What is being asked:
Repeat exactly the lines running from the first line of the data to the line containing "개발하고 있다. 이러한 소프트웨어에는 R과 Python에 내장된 백 엔드 통계", both ends included, and nothing else; drop the pictures.

Exercise material:
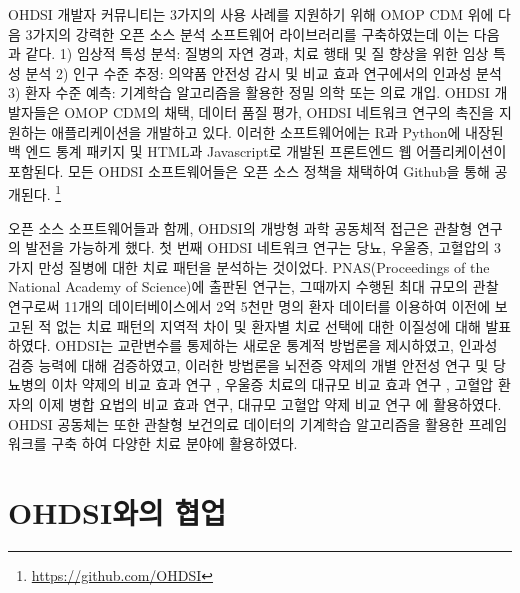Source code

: \documentclass[10.5pt]{book}
\let\rmarkdownfootnote\footnote%
\def\footnote{\protect\rmarkdownfootnote}
\theoremstyle{definition}
\theoremstyle{definition}
\theoremstyle{definition}
\theoremstyle{remark}
\begin{document}
OHDSI 개발자 커뮤니티는 3가지의 사용 사례를 지원하기 위해 OMOP CDM 위에
다음 3가지의 강력한 오픈 소스 분석 소프트웨어 라이브러리를 구축하였는데
이는 다음과 같다. 1) 임상적 특성 분석: 질병의 자연 경과, 치료 행태 및 질
향상을 위한 임상 특성 분석 2) 인구 수준 추정: 의약품 안전성 감시 및 비교
효과 연구에서의 인과성 분석 3) 환자 수준 예측: 기계학습 알고리즘을
활용한 정밀 의학 또는 의료 개입. OHDSI 개발자들은 OMOP CDM의 채택,
데이터 품질 평가, OHDSI 네트워크 연구의 촉진을 지원하는 애플리케이션을
개발하고 있다. 이러한 소프트웨어에는 R과 Python에 내장된 백 엔드 통계
패키지 및 HTML과 Javascript로 개발된 프론트엔드 웹 어플리케이션이
포함된다. 모든 OHDSI 소프트웨어들은 오픈 소스 정책을 채택하여 Github을
통해 공개된다. \footnote{\url{https://github.com/OHDSI}}

오픈 소스 소프트웨어들과 함께, OHDSI의 개방형 과학 공동체적 접근은
관찰형 연구의 발전을 가능하게 했다. 첫 번째 OHDSI 네트워크 연구는 당뇨,
우울증, 고혈압의 3가지 만성 질병에 대한 치료 패턴을 분석하는 것이었다.
PNAS(Proceedings of the National Academy of Science)에 출판된 연구는,
그때까지 수행된 최대 규모의 관찰 연구로써 11개의 데이터베이스에서 2억
5천만 명의 환자 데이터를 이용하여 이전에 보고된 적 없는 치료 패턴의
지역적 차이 및 환자별 치료 선택에 대한 이질성에 대해 발표하였다.
\citep{Hripcsak7329} OHDSI는 교란변수를 통제하는 새로운 통계적 방법론을
제시하였고, \citep{tian_2018} 인과성 검증 능력에 대해 검증하였고,
\citep{schuemie_2018} 이러한 방법론을 뇌전증 약제의 개별 안전성 연구
\citep{duke_2017} 및 당뇨병의 이차 약제의 비교 효과 연구
\citep{vashisht_2018}, 우울증 치료의 대규모 비교 효과 연구
\citep{schuemie_2018b}, 고혈압 환자의 이제 병합 요법의 비교 효과
연구\citep{you_olmesartan_2019}, 대규모 고혈압 약제 비교
연구\citep{suchard_comprehensive_2019} 에 활용하였다. OHDSI 공동체는
또한 관찰형 보건의료 데이터의 기계학습 알고리즘을 활용한 프레임 워크를
구축 \citep{reps2018} 하여 다양한 치료 분야에 활용하였다.
\citep{johnston_2019, cepeda_2018, reps_2019}

\hypertarget{ohdsi-}{\section{OHDSI와의 협업}\label{ohdsi-}}
\end{document}
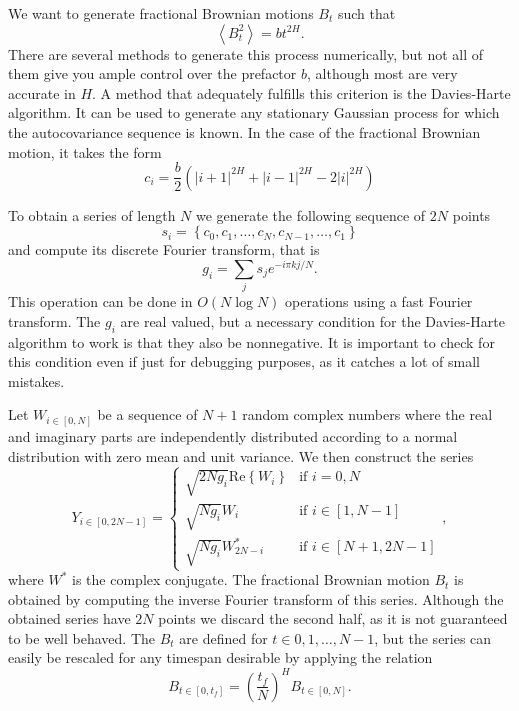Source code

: We want to generate fractional Brownian motions $B_t$ such that
\begin{equation}
    \label{eq:fbm}
    \left\langle B_t^2 \right\rangle = bt^{2H}.
\end{equation}
There are several methods to generate this process numerically, but not all of
them give you ample control over the prefactor $b$, although most are very
accurate in $H$. A method that adequately fulfills this criterion is the
Davies-Harte algorithm. It can be used to generate any stationary Gaussian
process for which the autocovariance sequence is known. In the case of
the fractional Brownian motion, it takes the form
\begin{equation}
    c_i = \frac{b}{2} \left(
            \left|i+1\right|^{2H} +
            \left|i-1\right|^{2H} -
            2\left|i\right|^{2H}
          \right)
\end{equation}

To obtain a series of length $N$ we generate the following sequence of $2N$
points
\begin{equation}
    s_i=\left\{c_{0},c_{1},\ldots,c_{N},c_{N-1},\ldots,c_{1}\right\}
\end{equation}
and compute its discrete Fourier transform, that is
\begin{equation}
    g_{i}=\sum_{j}s_{j}e^{-i\pi kj/N}.
\end{equation}
This operation can be done in $O(N\log N)$ operations using a fast Fourier
transform. The $g_i$ are real valued, but a necessary condition for the
Davies-Harte algorithm to work is that they also be nonnegative. It is
important to check for this condition even if just for debugging purposes,
as it catches a lot of small mistakes.

Let $W_{i\in[0,N]}$ be a sequence of $N+1$ random complex numbers where the
real and imaginary parts are independently distributed according to a normal
distribution with zero mean and unit variance. We then construct the series
\begin{equation}
    Y_{i\in[0,2N-1]}=\begin{cases}
        \sqrt{2Ng_{i}}\mbox{Re}\left\{ W_{i}\right\}  & \mbox{if } i=0,N\\
        \sqrt{Ng_{i}}W_{i} & \mbox{if } i\in\left[1, N-1\right]\\
        \sqrt{Ng_{i}}W_{2N-i}^{*} & \mbox{if } i\in\left[N+1, 2N-1\right]
    \end{cases},
\end{equation}
where $W^{*}$ is the complex conjugate. The fractional Brownian motion $B_t$ is
obtained by computing the inverse Fourier transform of this series. Although
the obtained series have $2N$ points we discard the second half, as it is not
guaranteed to be well behaved. The $B_t$ are defined for $t\in{0,1,\ldots,N-1}$,
but the series can easily be rescaled for any timespan desirable by applying
the relation
\begin{equation}
    B_{t\in[0,t_{f}]}={\left(\frac{t_{f}}{N}\right)}^{H}B_{t\in[0,N]}.
\end{equation}

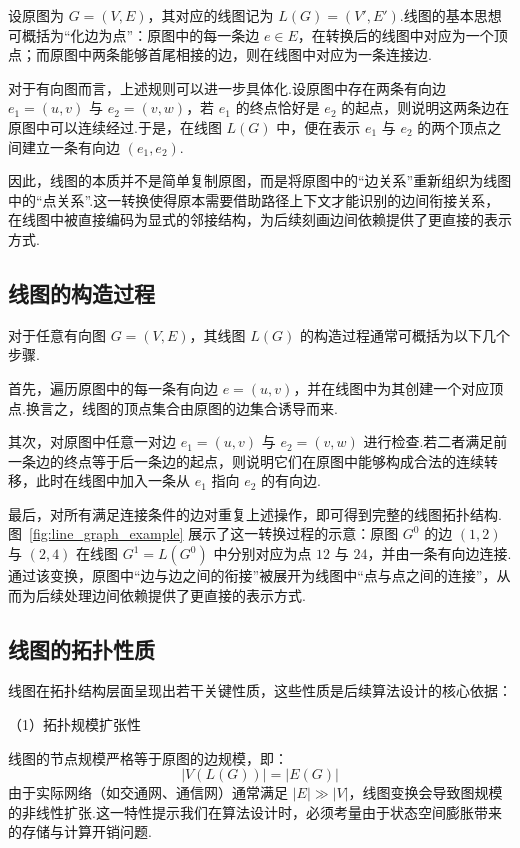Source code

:设原图为 $G=(V,E)$，其对应的线图记为 $L(G)=(V',E')$\cite{whitney1932congruent}.线图的基本思想可概括为“化边为点”：原图中的每一条边 $e\in E$，在转换后的线图中对应为一个顶点；而原图中两条能够首尾相接的边，则在线图中对应为一条连接边.

对于有向图而言，上述规则可以进一步具体化\cite{harary1960some}.设原图中存在两条有向边 $e_1=(u,v)$ 与 $e_2=(v,w)$，若 $e_1$ 的终点恰好是 $e_2$ 的起点，则说明这两条边在原图中可以连续经过.于是，在线图 $L(G)$ 中，便在表示 $e_1$ 与 $e_2$ 的两个顶点之间建立一条有向边 $(e_1,e_2)$.

因此，线图的本质并不是简单复制原图，而是将原图中的“边关系”重新组织为线图中的“点关系”.这一转换使得原本需要借助路径上下文才能识别的边间衔接关系，在线图中被直接编码为显式的邻接结构，为后续刻画边间依赖提供了更直接的表示方式.

\subsection{线图的构造过程}

对于任意有向图 $G=(V,E)$，其线图 $L(G)$ 的构造过程通常可概括为以下几个步骤.

首先，遍历原图中的每一条有向边 $e=(u,v)$，并在线图中为其创建一个对应顶点.换言之，线图的顶点集合由原图的边集合诱导而来.

其次，对原图中任意一对边 $e_1=(u,v)$ 与 $e_2=(v,w)$ 进行检查.若二者满足前一条边的终点等于后一条边的起点，则说明它们在原图中能够构成合法的连续转移，此时在线图中加入一条从 $e_1$ 指向 $e_2$ 的有向边.

最后，对所有满足连接条件的边对重复上述操作，即可得到完整的线图拓扑结构.图~\ref{fig:line_graph_example} 展示了这一转换过程的示意：原图 $G^0$ 的边 $(1,2)$ 与 $(2,4)$ 在线图 $G^1=L(G^0)$ 中分别对应为点 $12$ 与 $24$，并由一条有向边连接.通过该变换，原图中“边与边之间的衔接”被展开为线图中“点与点之间的连接”，从而为后续处理边间依赖提供了更直接的表示方式.



\subsection{线图的拓扑性质}

线图在拓扑结构层面呈现出若干关键性质，这些性质是后续算法设计的核心依据：

（1）拓扑规模扩张性

线图的节点规模严格等于原图的边规模，即：
$$ |V(L(G))| = |E(G)| $$ 
由于实际网络（如交通网、通信网）通常满足 $|E| \gg |V|$，线图变换会导致图规模的非线性扩张.这一特性提示我们在算法设计时，必须考量由于状态空间膨胀带来的存储与计算开销问题.

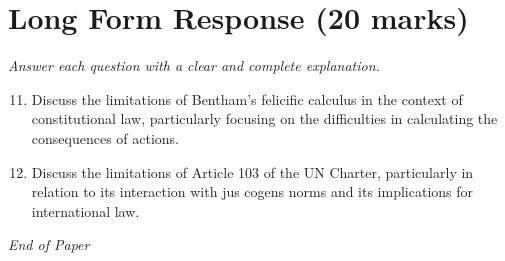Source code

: \documentclass[12pt]{article}
\begin{document}
\section*{Long Form Response (20 marks)}
\textit{Answer each question with a clear and complete explanation.}
\begin{enumerate}[label=\arabic*.]
\setcounter{enumi}{10}
\item Discuss the limitations of Bentham's felicific calculus in the context of constitutional law, particularly focusing on the difficulties in calculating the consequences of actions.
\item Discuss the limitations of Article 103 of the UN Charter, particularly in relation to its interaction with jus cogens norms and its implications for international law.
\end{enumerate}

\vfill
\noindent\textit{End of Paper}
\end{document}
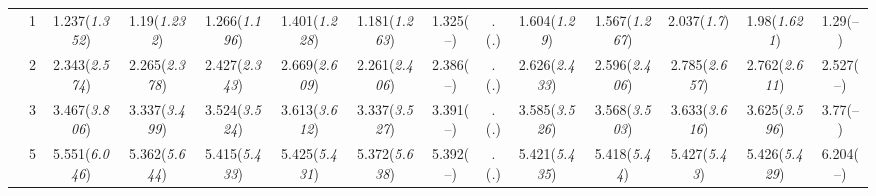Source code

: \documentclass{article}
\begin{document}
\begin{table}[tbp]
{\begin{tabularx}{\textwidth}{lCCCCCCCCCCCCC}
&1&1.237\newline (\emph{1.352})&1.19\newline (\emph{1.232})&1.266\newline (\emph{1.196})&1.401\newline (\emph{1.228})&1.181\newline (\emph{1.263})&1.325\newline (--)&.\newline (\emph{.})&1.604\newline (\emph{1.29})&1.567\newline (\emph{1.267})&2.037\newline (\emph{1.7})&1.98\newline (\emph{1.621})&1.29\newline (--) \tabularnewline
&2&2.343\newline (\emph{2.574})&2.265\newline (\emph{2.378})&2.427\newline (\emph{2.343})&2.669\newline (\emph{2.609})&2.261\newline (\emph{2.406})&2.386\newline (--)&.\newline (\emph{.})&2.626\newline (\emph{2.433})&2.596\newline (\emph{2.406})&2.785\newline (\emph{2.657})&2.762\newline (\emph{2.611})&2.527\newline (--) \tabularnewline
&3&3.467\newline (\emph{3.806})&3.337\newline (\emph{3.499})&3.524\newline (\emph{3.524})&3.613\newline (\emph{3.612})&3.337\newline (\emph{3.527})&3.391\newline (--)&.\newline (\emph{.})&3.585\newline (\emph{3.526})&3.568\newline (\emph{3.503})&3.633\newline (\emph{3.616})&3.625\newline (\emph{3.596})&3.77\newline (--) \tabularnewline
&5&5.551\newline (\emph{6.046})&5.362\newline (\emph{5.644})&5.415\newline (\emph{5.433})&5.425\newline (\emph{5.431})&5.372\newline (\emph{5.638})&5.392\newline (--)&.\newline (\emph{.})&5.421\newline (\emph{5.435})&5.418\newline (\emph{5.44})&5.427\newline (\emph{5.43})&5.426\newline (\emph{5.429})&6.204\newline (--) \tabularnewline

\end{tabularx}}
\end{table}
\end{document}
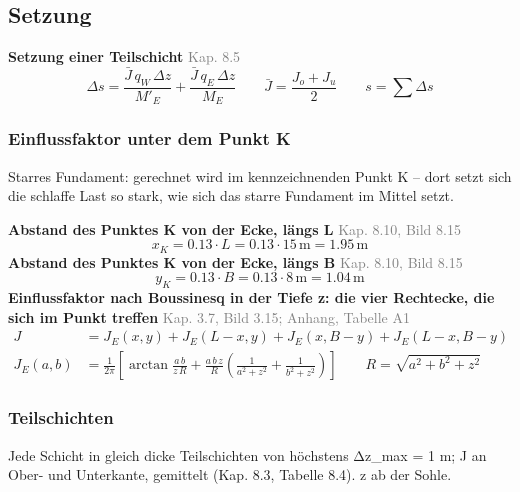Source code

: \documentclass[11pt,a4paper]{article}
\newcommand{\normref}[1]{{\small\textcolor{gray}{#1}}}
\begin{document}
\subsection{Setzung}
\noindent\textbf{Setzung einer Teilschicht} \hfill \normref{Kap. 8.5}
\begin{equation*}
\Delta s = \frac{\bar{J} \, q_W \, \Delta z}{M'_E} + \frac{\bar{J} \, q_E \, \Delta z}{M_E} \qquad \bar{J} = \frac{J_o + J_u}{2} \qquad s = \sum \Delta s
\end{equation*}
\subsubsection{Einflussfaktor unter dem Punkt K}
Starres Fundament: gerechnet wird im kennzeichnenden Punkt K -- dort setzt sich die schlaffe Last so stark, wie sich das starre Fundament im Mittel setzt.

\noindent\textbf{Abstand des Punktes K von der Ecke, längs L} \hfill \normref{Kap. 8.10, Bild 8.15}
\begin{equation*}
x_K = 0.13 \cdot L = 0.13 \cdot 15\,\mathrm{m} = 1.95\,\mathrm{m}
\end{equation*}
\noindent\textbf{Abstand des Punktes K von der Ecke, längs B} \hfill \normref{Kap. 8.10, Bild 8.15}
\begin{equation*}
y_K = 0.13 \cdot B = 0.13 \cdot 8\,\mathrm{m} = 1.04\,\mathrm{m}
\end{equation*}
\noindent\textbf{Einflussfaktor nach Boussinesq in der Tiefe z: die vier Rechtecke, die sich im Punkt treffen} \hfill \normref{Kap. 3.7, Bild 3.15; Anhang, Tabelle A1}
\begin{equation*}
\begin{aligned} J &= J_E(x, y) + J_E(L - x, y) + J_E(x, B - y) + J_E(L - x, B - y) \\ J_E(a, b) &= \frac{1}{2\pi} \left[\arctan\frac{a \, b}{z \, R} + \frac{a \, b \, z}{R} \left(\frac{1}{a^2 + z^2} + \frac{1}{b^2 + z^2}\right)\right] \qquad R = \sqrt{a^2 + b^2 + z^2} \end{aligned}
\end{equation*}
\subsubsection{Teilschichten}
Jede Schicht in gleich dicke Teilschichten von höchstens Δz\_max = 1 m; J an Ober- und Unterkante, gemittelt (Kap. 8.3, Tabelle 8.4). z ab der Sohle.
\end{document}
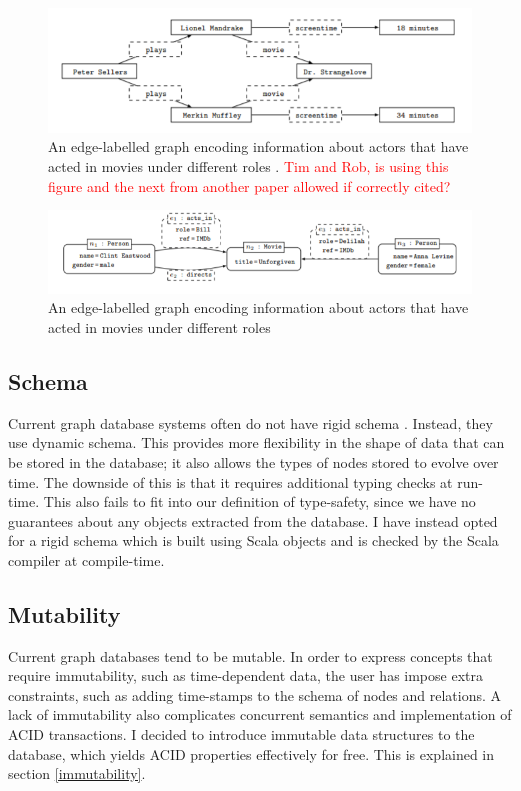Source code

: \documentclass[12pt,a4paper,twoside,openright]{report}
\newcommand\todo[1]{\textcolor{red}{#1}}
\begin{document}
\begin{figure}[ht]
\centering
  \includegraphics[width=\textwidth]{figs/ELGraph.png}
  \caption{An edge-labelled graph encoding information about actors that have acted in movies under different
roles \cite{ELGraphExample}. \todo{Tim and Rob, is using this figure and the next from another paper allowed if correctly cited?}}
  \label{fig:ELGraph}
\end{figure}

\begin{figure}[ht]
\centering
  \includegraphics[width=\textwidth]{figs/PropertyGraph.png}
  \caption{An edge-labelled graph encoding information about actors that have acted in movies under different
roles \cite{PropertyGraphExample}}
  \label{fig:PropertyGraph}
\end{figure}

\subsection{Schema}
Current graph database systems often do not have rigid schema \cite{QueryLanguageSchema}. Instead, they use dynamic schema. This provides more flexibility in the shape of data that can be stored in the database; it also allows the types of nodes stored to evolve over time. The downside of this is that it requires additional typing checks at run-time. This also fails to fit into our definition of type-safety, since we have no guarantees about any objects extracted from the database. I have instead opted for a rigid schema which is built using Scala objects and is checked by the Scala compiler at compile-time.

\subsection{Mutability}
Current graph databases tend to be mutable. In order to express concepts that require immutability, such as time-dependent data, the user has impose extra constraints, such as adding time-stamps to the schema of  nodes and relations. A lack of immutability also complicates concurrent semantics and implementation of ACID transactions. I decided to introduce immutable data structures  to the database, which yields ACID properties effectively for free. This is explained in section \ref{immutability}.
\end{document}
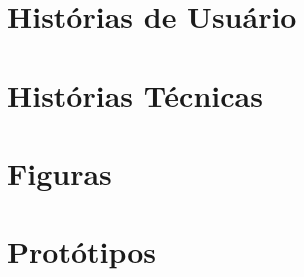 \begin{apendicesenv}
    \partapendices

    \chapter{Histórias de Usuário}
    \label{ch:historias_de_usuario}
    

    \chapter{Histórias Técnicas}
    \label{ch:historias_tecnicas}
    

    \chapter{Figuras}
    \label{ch:figuras}
    

    \chapter{Protótipos}
    \label{ch:prototipos}
    
    
\end{apendicesenv}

Task response:
Source code

: \documentclass[10.5pt]{book}
\let\rmarkdownfootnote\footnote%
\def\footnote{\protect\rmarkdownfootnote}
\theoremstyle{definition}
\theoremstyle{definition}
\theoremstyle{definition}
\theoremstyle{remark}
\begin{document}
OHDSI 개발자 커뮤니티는 3가지의 사용 사례를 지원하기 위해 OMOP CDM 위에
다음 3가지의 강력한 오픈 소스 분석 소프트웨어 라이브러리를 구축하였는데
이는 다음과 같다. 1) 임상적 특성 분석: 질병의 자연 경과, 치료 행태 및 질
향상을 위한 임상 특성 분석 2) 인구 수준 추정: 의약품 안전성 감시 및 비교
효과 연구에서의 인과성 분석 3) 환자 수준 예측: 기계학습 알고리즘을
활용한 정밀 의학 또는 의료 개입. OHDSI 개발자들은 OMOP CDM의 채택,
데이터 품질 평가, OHDSI 네트워크 연구의 촉진을 지원하는 애플리케이션을
개발하고 있다. 이러한 소프트웨어에는 R과 Python에 내장된 백 엔드 통계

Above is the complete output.